Hang in there.  I know what you're going through.  Truth is a lot of it isn't you but some of it might be if you're doing the wrong things during an interview.  It's hard to be cool when you have the weight of it bearing down on you.  Interviewers are amateurs at interviewing most of the time.  They tend to go with how you make them feel.  The hard part for you is to come across as genuine and not rehearsed.  I had to stop caring in order to be genuine.  Then a lot of it is luck so it doesn't matter how well you do.   If it's your time then it's your time.  The best advice I got was to stop approaching the interview with the mindset that it was about me getting a job but instead to look at it as a training lesson where I go into it paying attention to how the interviewers respond to my answers and behavior.  Going to coaching and the change in location are very good.  Keep reporting back.  It's important to me to know how you're doing with this.


----------



## equationgirl (Feb 24, 2017)

dilute micro said:


> Hang in there.  I know what you're going through.  Truth is a lot of it isn't you but some of it might be if you're doing the wrong things during an interview.  It's hard to be cool when you have the weight of it bearing down on you.  Interviewers are amateurs at interviewing most of the time.  They tend to go with how you make them feel.  The hard part for you is to come across as genuine and not rehearsed.  I had to stop caring in order to be genuine.  Then a lot of it is luck so it doesn't matter how well you do.   If it's your time then it's your time.  The best advice I got was to stop approaching the interview with the mindset that it was about me getting a job but instead to look at it as a training lesson where I go into it paying attention to how the interviewers respond to my answers and behavior.  Going to coaching and the change in location are very good.  Keep reporting back.  It's important to me to know how you're doing with this.

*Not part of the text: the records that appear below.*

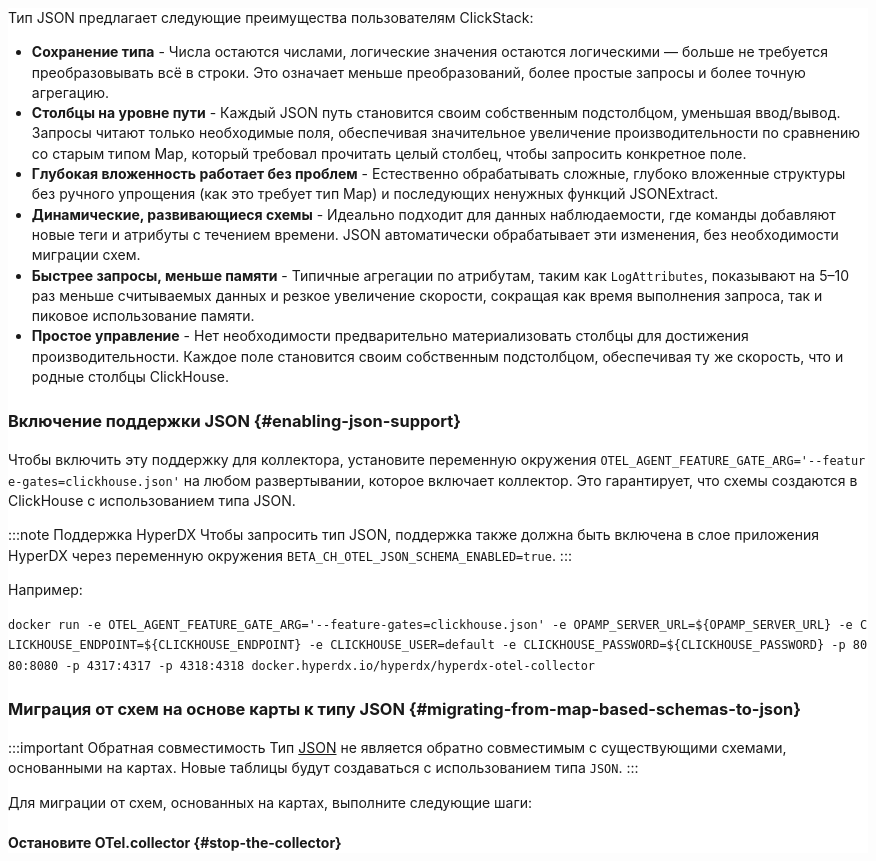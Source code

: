 Тип JSON предлагает следующие преимущества пользователям ClickStack:

- **Сохранение типа** - Числа остаются числами, логические значения остаются логическими — больше не требуется преобразовывать всё в строки. Это означает меньше преобразований, более простые запросы и более точную агрегацию.
- **Столбцы на уровне пути** - Каждый JSON путь становится своим собственным подстолбцом, уменьшая ввод/вывод. Запросы читают только необходимые поля, обеспечивая значительное увеличение производительности по сравнению со старым типом Map, который требовал прочитать целый столбец, чтобы запросить конкретное поле.
- **Глубокая вложенность работает без проблем** - Естественно обрабатывать сложные, глубоко вложенные структуры без ручного упрощения (как это требует тип Map) и последующих ненужных функций JSONExtract.
- **Динамические, развивающиеся схемы** - Идеально подходит для данных наблюдаемости, где команды добавляют новые теги и атрибуты с течением времени. JSON автоматически обрабатывает эти изменения, без необходимости миграции схем. 
- **Быстрее запросы, меньше памяти** - Типичные агрегации по атрибутам, таким как `LogAttributes`, показывают на 5–10 раз меньше считываемых данных и резкое увеличение скорости, сокращая как время выполнения запроса, так и пиковое использование памяти.
- **Простое управление** - Нет необходимости предварительно материализовать столбцы для достижения производительности. Каждое поле становится своим собственным подстолбцом, обеспечивая ту же скорость, что и родные столбцы ClickHouse.

### Включение поддержки JSON {#enabling-json-support}

Чтобы включить эту поддержку для коллектора, установите переменную окружения `OTEL_AGENT_FEATURE_GATE_ARG='--feature-gates=clickhouse.json'` на любом развертывании, которое включает коллектор. Это гарантирует, что схемы создаются в ClickHouse с использованием типа JSON.

:::note Поддержка HyperDX
Чтобы запросить тип JSON, поддержка также должна быть включена в слое приложения HyperDX через переменную окружения `BETA_CH_OTEL_JSON_SCHEMA_ENABLED=true`.
:::

Например:

```shell
docker run -e OTEL_AGENT_FEATURE_GATE_ARG='--feature-gates=clickhouse.json' -e OPAMP_SERVER_URL=${OPAMP_SERVER_URL} -e CLICKHOUSE_ENDPOINT=${CLICKHOUSE_ENDPOINT} -e CLICKHOUSE_USER=default -e CLICKHOUSE_PASSWORD=${CLICKHOUSE_PASSWORD} -p 8080:8080 -p 4317:4317 -p 4318:4318 docker.hyperdx.io/hyperdx/hyperdx-otel-collector
```

### Миграция от схем на основе карты к типу JSON {#migrating-from-map-based-schemas-to-json}

:::important Обратная совместимость
Тип [JSON](/interfaces/formats/JSON) не является обратно совместимым с существующими схемами, основанными на картах. Новые таблицы будут создаваться с использованием типа `JSON`.
:::

Для миграции от схем, основанных на картах, выполните следующие шаги:

<VerticalStepper headerLevel="h4">

#### Остановите OTel.collector {#stop-the-collector}
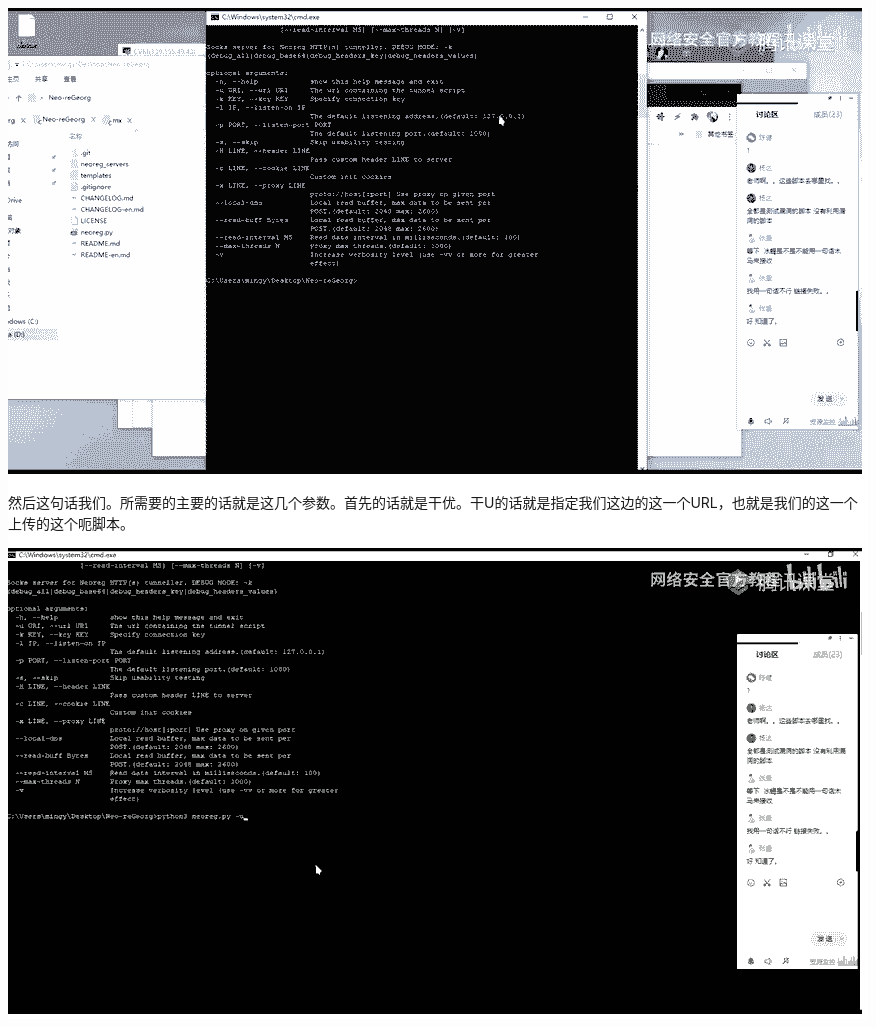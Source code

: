 ![](img/da15c3c5c6bbd040458f9699b653e448_93.png)

然后这句话我们。所需要的主要的话就是这几个参数。首先的话就是干优。干U的话就是指定我们这边的这一个URL，也就是我们的这一个上传的这个呃脚本。



![](img/da15c3c5c6bbd040458f9699b653e448_95.png)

I have asked stuff_it if they have had any feedback but they haven't said - I don't want to offer any suggestions for improvement without knowing what's already been said.


----------



## stuff_it (Feb 26, 2017)

equationgirl said:


> I have asked stuff_it if they have had any feedback but they haven't said - I don't want to offer any suggestions for improvement without knowing what's already been said.


Mostly the places willing to give feedback either say I don't have enough practical workplace experience to back up my technical skills, or that I ought to contact their corporate division. 

I seem to have landed myself in a job hunting crevasse, unable to move forward or back, career-wise.


----------



## purenarcotic (Feb 26, 2017)

Now that you are a bit more settled location wise is there any way you would be able to volunteer in your preferred work area? Not every day of the week but a few hours here and there so you would have immediate and current practical experience to refer to.


----------



## weltweit (Feb 26, 2017)

purenarcotic said:


> Now that you are a bit more settled location wise is there any way you would be able to volunteer in your preferred work area? Not every day of the week but a few hours here and there so you would have immediate and current practical experience to refer to.


Good idea, worked for me .. you could check out www.do-it.org


----------



## equationgirl (Feb 26, 2017)

stuff_it said:


> Mostly the places willing to give feedback either say I don't have enough practical workplace experience to back up my technical skills, or that I ought to contact their corporate division.
> 
> I seem to have landed myself in a job hunting crevasse, unable to move forward or back, career-wise.


Have you contacted their corporate division as recommended?


----------



## Treacle Toes (Feb 26, 2017)

I am a bit confused. If there are relatives that are willing to help you set up in the US and help you get back if it goes tits up why wouldn't you draw on that goodwill/financial support to help you here in the UK?


----------



## stuff_it (Feb 27, 2017)

equationgirl said:


> Have you contacted their corporate division as recommended?


Yes. Not enough experience for any of the jobs they wanted to put me forward for.


----------



## fuck seals (Feb 27, 2017)

stuff_it said:


> Have failed six interviews since I last posted on this thread, applied for around 120 jobs,



How are you applying for the roles? - tell me your MO for getting from "i see a job advertised" to interview.  

Two things in the sentence above are poor & can be improved: a 5% conversion rate to interview & a 0% conversion rate once you're there.  But it's only in the approach you make & the way that you sell yourself subsequently that you'll nail the role.  So how are you doing these things?  or is just press-send-and-hope?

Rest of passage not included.